:: Supplied data ::
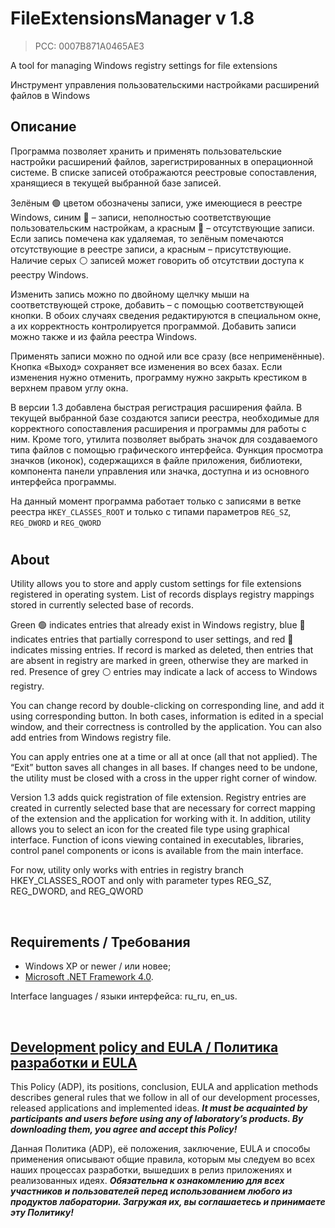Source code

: # FileExtensionsManager v 1.8
> PCC: 0007B871A0465AE3


A tool for managing Windows registry settings for file extensions

Инструмент управления пользовательскими настройками расширений файлов в Windows


## Описание

Программа позволяет хранить и применять пользовательские настройки расширений файлов, зарегистрированных в операционной системе.
В списке записей отображаются реестровые сопоставления, хранящиеся в текущей выбранной базе записей.

Зелёным :green_circle: цветом обозначены записи, уже имеющиеся в реестре Windows,
синим :large_blue_circle: – записи, неполностью соответствующие пользовательским настройкам,
а красным :red_circle: – отсутствующие записи.
Если запись помечена как удаляемая, то зелёным помечаются отсутствующие в реестре записи, а красным – присутствующие.
Наличие серых :white_circle: записей может говорить об отсутствии доступа к реестру Windows.

Изменить запись можно по двойному щелчку мыши на соответствующей строке, добавить – с помощью соответствующей кнопки.
В обоих случаях сведения редактируются в специальном окне, а их корректность контролируется программой. Добавить записи
можно также и из файла реестра Windows.

Применять записи можно по одной или все сразу (все неприменённые). Кнопка «Выход»
сохраняет все изменения во всех базах. Если изменения нужно отменить, программу нужно закрыть крестиком в верхнем правом
углу окна.

В версии 1.3 добавлена быстрая регистрация расширения файла. В текущей выбранной базе создаются записи реестра,
необходимые для корректного сопоставления расширения и программы для работы с ним. Кроме того, утилита позволяет
выбрать значок для создаваемого типа файлов с помощью графического интерфейса. Функция просмотра значков (иконок),
содержащихся в файле приложения, библиотеки, компонента панели управления или значка, доступна и из основного
интерфейса программы.

На данный момент программа работает только с записями в ветке реестра `HKEY_CLASSES_ROOT` и только с типами параметров
`REG_SZ`, `REG_DWORD` и `REG_QWORD`

#

## About

Utility allows you to store and apply custom settings for file extensions registered in operating system. List of records
displays registry mappings stored in currently selected base of records.

Green :green_circle: indicates entries that already exist in Windows registry,
blue :large_blue_circle: indicates entries that partially correspond to user settings,
and red :red_circle: indicates missing entries.
If record is marked as deleted, then entries that are absent in registry are marked in green, otherwise they are marked in red.
Presence of grey :white_circle: entries may indicate a lack of access to Windows registry.

You can change record by double-clicking on corresponding line, and add it using corresponding button. In both cases,
information is edited in a special window, and their correctness is controlled by the application. You can also add entries
from Windows registry file.

You can apply entries one at a time or all at once (all that not applied). The “Exit” button saves all changes in all bases.
If changes need to be undone, the utility must be closed with a cross in the upper right corner of window.

Version 1.3 adds quick registration of file extension. Registry entries are created in currently selected base that are
necessary for correct mapping of the extension and the application for working with it. In addition, utility allows you to
select an icon for the created file type using graphical interface. Function of icons viewing contained in executables,
libraries, control panel components or icons is available from the main interface.

For now, utility only works with entries in registry branch HKEY_CLASSES_ROOT and only with parameter types REG_SZ,
REG_DWORD, and REG_QWORD

&nbsp;



## Requirements / Требования

- Windows XP or newer / или новее;
- [Microsoft .NET Framework 4.0](https://microsoft.com/en-us/download/details.aspx?id=17718).

Interface languages / языки интерфейса: ru_ru, en_us.

&nbsp;



## [Development policy and EULA / Политика разработки и EULA](https://adslbarxatov.github.io/ADP)

This Policy (ADP), its positions, conclusion, EULA and application methods
describes general rules that we follow in all of our development processes, released applications and implemented ideas.
***It must be acquainted by participants and users before using any of laboratory’s products.
By downloading them, you agree and accept this Policy!***

Данная Политика (ADP), её положения, заключение, EULA и способы применения
описывают общие правила, которым мы следуем во всех наших процессах разработки, вышедших в релиз приложениях
и реализованных идеях.
***Обязательна к ознакомлению для всех участников и пользователей перед использованием любого из продуктов лаборатории.
Загружая их, вы соглашаетесь и принимаете эту Политику!***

:: Work item ::
Take the lines above from the one holding "и реализованных идеях." to the last and output them exactly.

:: Answer to this task ::
и реализованных идеях.
***Обязательна к ознакомлению для всех участников и пользователей перед использованием любого из продуктов лаборатории.
Загружая их, вы соглашаетесь и принимаете эту Политику!***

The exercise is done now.